Tralasciando l’evidenza che si tratta di una semplice operazione contabile, definibile «partita di giro», poiché questo denaro proviene sempre dalle tasche dei consumatori attraverso le imposte sui carburanti (circa US$ 5,5 milioni a settimana), resta da valutare il possibile impatto sui prezzi dei generi importati, ossia sulla maggioranza dei prodotti non alimentari. Oltre che sulla produzione e distribuzione dell’energia elettrica e dell’acqua, che incidono sul prezzo degli alimentari nazionali. Fin da gennaio hanno subìto un rilevante incremento parecchi generi di uso comune sulle tavole dei nicaraguensi: riso, fagioli, zucchero, olio, manzo, maiale, pesce, latte, formaggio secco, tortillas, pinolillo, pane, ayote, plátano verde e arance.

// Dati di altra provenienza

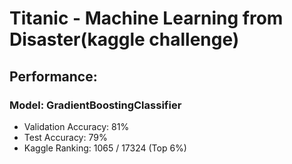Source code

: # Titanic - Machine Learning from Disaster(kaggle challenge)
## Performance: 
### Model: GradientBoostingClassifier
- Validation Accuracy: 81%
- Test Accuracy: 79%
- Kaggle Ranking: 1065 / 17324 (Top 6%)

Per il momento il Banco Centroamericano de Integración Económica (BCIE) ha finanziato con 800 milioni di dollari un programma di sostegno temporaneo ai Paesi dell’area per fare fronte all’aumento del prezzo dei carburanti. Al Nicaragua saranno destinati 220 milioni, sotto forma di credito, che va ad aumentare il già rilevante debito estero pubblico (cresciuto dai 3.415,3 milioni di dollari del 2007 ai 7.142,9 del giugno 2021, con circa 400 milioni di dollari annui per il pagamento degli interessi).

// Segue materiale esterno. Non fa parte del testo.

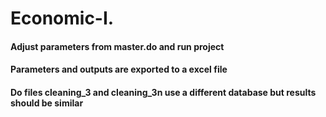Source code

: # Economic-I.

#### Adjust parameters from master.do and run project 
#### Parameters and outputs are exported to a excel file 
#### Do files cleaning_3 and cleaning_3n use a different database but results should be similar
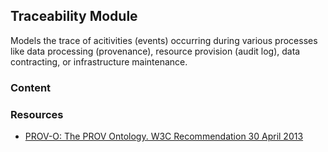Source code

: ## Traceability Module

Models the trace of acitivities (events) occurring during various processes like
data processing (provenance), resource provision (audit log), data contracting,
or infrastructure maintenance.

### Content

### Resources
- [PROV-O: The PROV Ontology. W3C Recommendation 30 April 2013](https://www.w3.org/TR/prov-o/)

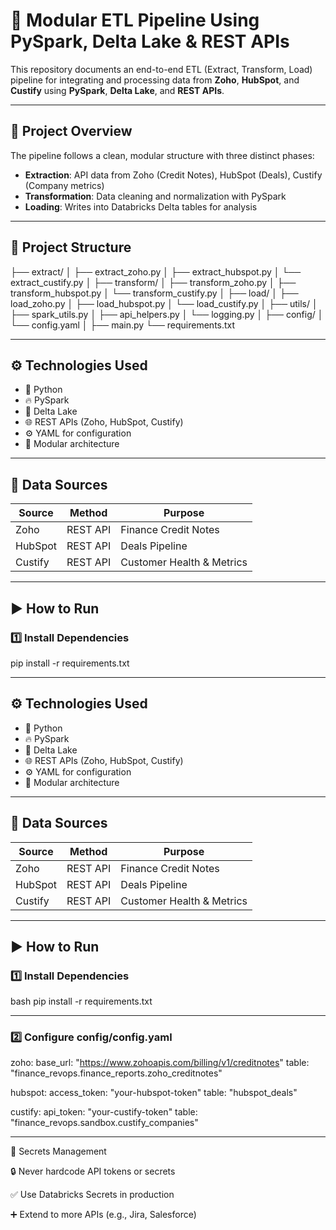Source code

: # 🚀 Modular ETL Pipeline Using PySpark, Delta Lake & REST APIs

This repository documents an end-to-end ETL (Extract, Transform, Load) pipeline for integrating and processing data from **Zoho**, **HubSpot**, and **Custify** using **PySpark**, **Delta Lake**, and **REST APIs**.

---

## 📌 Project Overview

The pipeline follows a clean, modular structure with three distinct phases:

- **Extraction**: API data from Zoho (Credit Notes), HubSpot (Deals), Custify (Company metrics)  
- **Transformation**: Data cleaning and normalization with PySpark  
- **Loading**: Writes into Databricks Delta tables for analysis

---

## 📁 Project Structure
├── extract/
│   ├── extract_zoho.py
│   ├── extract_hubspot.py
│   └── extract_custify.py
│
├── transform/
│   ├── transform_zoho.py
│   ├── transform_hubspot.py
│   └── transform_custify.py
│
├── load/
│   ├── load_zoho.py
│   ├── load_hubspot.py
│   └── load_custify.py
│
├── utils/
│   ├── spark_utils.py
│   ├── api_helpers.py
│   └── logging.py
│
├── config/
│   └── config.yaml
│
├── main.py
└── requirements.txt

---

## ⚙️ Technologies Used

- 🐍 Python  
- 🔥 PySpark  
- 💾 Delta Lake  
- 🌐 REST APIs (Zoho, HubSpot, Custify)  
- ⚙️ YAML for configuration  
- 🧱 Modular architecture  

---

## 🔌 Data Sources

| Source   | Method    | Purpose                     |
|----------|-----------|-----------------------------|
| Zoho     | REST API  | Finance Credit Notes        |
| HubSpot  | REST API  | Deals Pipeline              |
| Custify  | REST API  | Customer Health & Metrics   |

---

## ▶️ How to Run

### 1️⃣ Install Dependencies
pip install -r requirements.txt


---

## ⚙️ Technologies Used

- 🐍 Python  
- 🔥 PySpark  
- 💾 Delta Lake  
- 🌐 REST APIs (Zoho, HubSpot, Custify)  
- ⚙️ YAML for configuration  
- 🧱 Modular architecture  

---

## 🔌 Data Sources

| Source   | Method    | Purpose                     |
|----------|-----------|-----------------------------|
| Zoho     | REST API  | Finance Credit Notes        |
| HubSpot  | REST API  | Deals Pipeline              |
| Custify  | REST API  | Customer Health & Metrics   |

---

## ▶️ How to Run

### 1️⃣ Install Dependencies

bash
pip install -r requirements.txt

---

### 2️⃣ Configure config/config.yaml

zoho:
  base_url: "https://www.zohoapis.com/billing/v1/creditnotes"
  table: "finance_revops.finance_reports.zoho_creditnotes"

hubspot:
  access_token: "your-hubspot-token"
  table: "hubspot_deals"

custify:
  api_token: "your-custify-token"
  table: "finance_revops.sandbox.custify_companies"

---

🔐 Secrets Management

🔒 Never hardcode API tokens or secrets


✅ Use Databricks Secrets in production

➕ Extend to more APIs (e.g., Jira, Salesforce)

A questo, nell’ottica di limitare sia la svalutazione della moneta sia l’inflazione ed evitare di rispolverare il ricordo del 1989-’90, occorre aggiungere che da vari anni lo Stato sborsa parecchi milioni di dollari per calmierare sia il prezzo della bombola di gas butano per cucinare sia l’energia elettrica nelle abitazioni. I quali, comunque, continuano a salire e per le tasche dei nicaraguensi pochi córdobas in più possono essere un vero salasso. Per cui sempre più famiglie, pure nelle città, scelgono di cucinare con il fuoco a legna, nell’immediato più economico ma a lungo andare devastante per il territorio boschivo.

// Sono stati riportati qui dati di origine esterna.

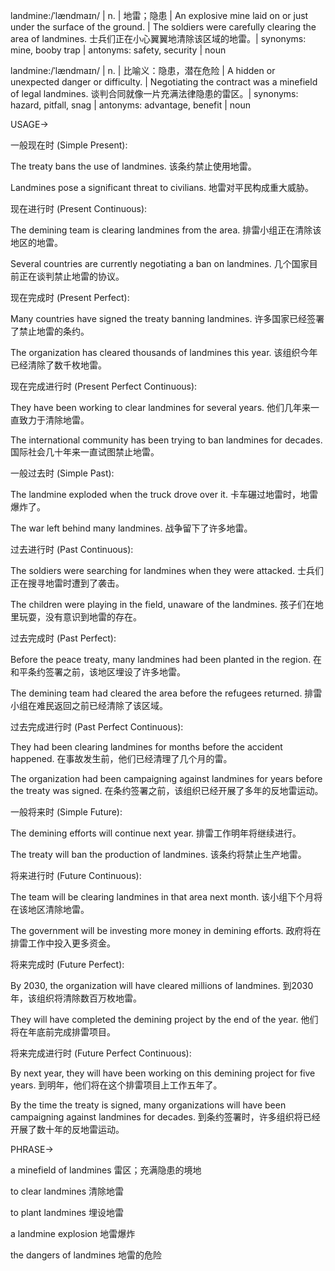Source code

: landmine:/ˈlændmaɪn/ | n. | 地雷；隐患 | An explosive mine laid on or just under the surface of the ground. |  The soldiers were carefully clearing the area of landmines. 士兵们正在小心翼翼地清除该区域的地雷。| synonyms: mine, booby trap | antonyms: safety, security | noun

landmine:/ˈlændmaɪn/ | n. |  比喻义：隐患，潜在危险 | A hidden or unexpected danger or difficulty. | Negotiating the contract was a minefield of legal landmines.  谈判合同就像一片充满法律隐患的雷区。| synonyms: hazard, pitfall, snag | antonyms: advantage, benefit | noun


USAGE->

一般现在时 (Simple Present):

The treaty bans the use of landmines. 该条约禁止使用地雷。

Landmines pose a significant threat to civilians. 地雷对平民构成重大威胁。


现在进行时 (Present Continuous):

The demining team is clearing landmines from the area.  排雷小组正在清除该地区的地雷。

Several countries are currently negotiating a ban on landmines.  几个国家目前正在谈判禁止地雷的协议。


现在完成时 (Present Perfect):

Many countries have signed the treaty banning landmines. 许多国家已经签署了禁止地雷的条约。

The organization has cleared thousands of landmines this year.  该组织今年已经清除了数千枚地雷。


现在完成进行时 (Present Perfect Continuous):

They have been working to clear landmines for several years. 他们几年来一直致力于清除地雷。

The international community has been trying to ban landmines for decades. 国际社会几十年来一直试图禁止地雷。


一般过去时 (Simple Past):

The landmine exploded when the truck drove over it. 卡车碾过地雷时，地雷爆炸了。

The war left behind many landmines. 战争留下了许多地雷。


过去进行时 (Past Continuous):

The soldiers were searching for landmines when they were attacked. 士兵们正在搜寻地雷时遭到了袭击。

The children were playing in the field, unaware of the landmines. 孩子们在地里玩耍，没有意识到地雷的存在。


过去完成时 (Past Perfect):

Before the peace treaty, many landmines had been planted in the region. 在和平条约签署之前，该地区埋设了许多地雷。

The demining team had cleared the area before the refugees returned.  排雷小组在难民返回之前已经清除了该区域。


过去完成进行时 (Past Perfect Continuous):

They had been clearing landmines for months before the accident happened. 在事故发生前，他们已经清理了几个月的雷。

The organization had been campaigning against landmines for years before the treaty was signed. 在条约签署之前，该组织已经开展了多年的反地雷运动。


一般将来时 (Simple Future):

The demining efforts will continue next year. 排雷工作明年将继续进行。

The treaty will ban the production of landmines. 该条约将禁止生产地雷。


将来进行时 (Future Continuous):

The team will be clearing landmines in that area next month.  该小组下个月将在该地区清除地雷。

The government will be investing more money in demining efforts. 政府将在排雷工作中投入更多资金。


将来完成时 (Future Perfect):

By 2030, the organization will have cleared millions of landmines. 到2030年，该组织将清除数百万枚地雷。

They will have completed the demining project by the end of the year.  他们将在年底前完成排雷项目。


将来完成进行时 (Future Perfect Continuous):

By next year, they will have been working on this demining project for five years. 到明年，他们将在这个排雷项目上工作五年了。

By the time the treaty is signed, many organizations will have been campaigning against landmines for decades. 到条约签署时，许多组织将已经开展了数十年的反地雷运动。



PHRASE->

a minefield of landmines  雷区；充满隐患的境地

to clear landmines  清除地雷

to plant landmines  埋设地雷

a landmine explosion  地雷爆炸

the dangers of landmines  地雷的危险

In marzo il Banco Central ha stimato che l’inflazione del 2022 sarà tra il 5% e il 6% (Nicaragua: Situación macroeconómica y perpectivas 2022, p. 19). Senza però sapere cosa potrà accadere nel mondo da qui al 31 dicembre.

Se è vero che il carburante è il motore dell’economia, come ha affermato Daniel, nessuno è in grado di pronosticare quando si arriverà alla fine di questo conflitto bellico, né quali strascichi potrà avere sul breve periodo. Per quanto i Paesi petroliferi sottoposti a sanzioni economico-commerciali come il Venezuela e l’Iran (entrambi nell’OPEC) abbiano tutto l’interesse che la guerra prosegua il più a lungo possibile, ciò non vale certamente per il Nicaragua. Sia che vi siano un vincitore e un vinto sul terreno militare, sia che si giunga a un compromesso diplomatico e a un armistizio, il Nicaragua rischia di rivivere una situazione se non identica assai simile a quella del 1989-’90. Con conseguenze imprevedibili a livello sociale, che non è detto possano essere evitate semplicemente aumentando gli stipendi ai poliziotti e ai militari. Forse, neppure con le reiterate e isteriche minacce della Regina di Cuori che regna sul Paese delle meraviglie: «Tagliategli la testa!».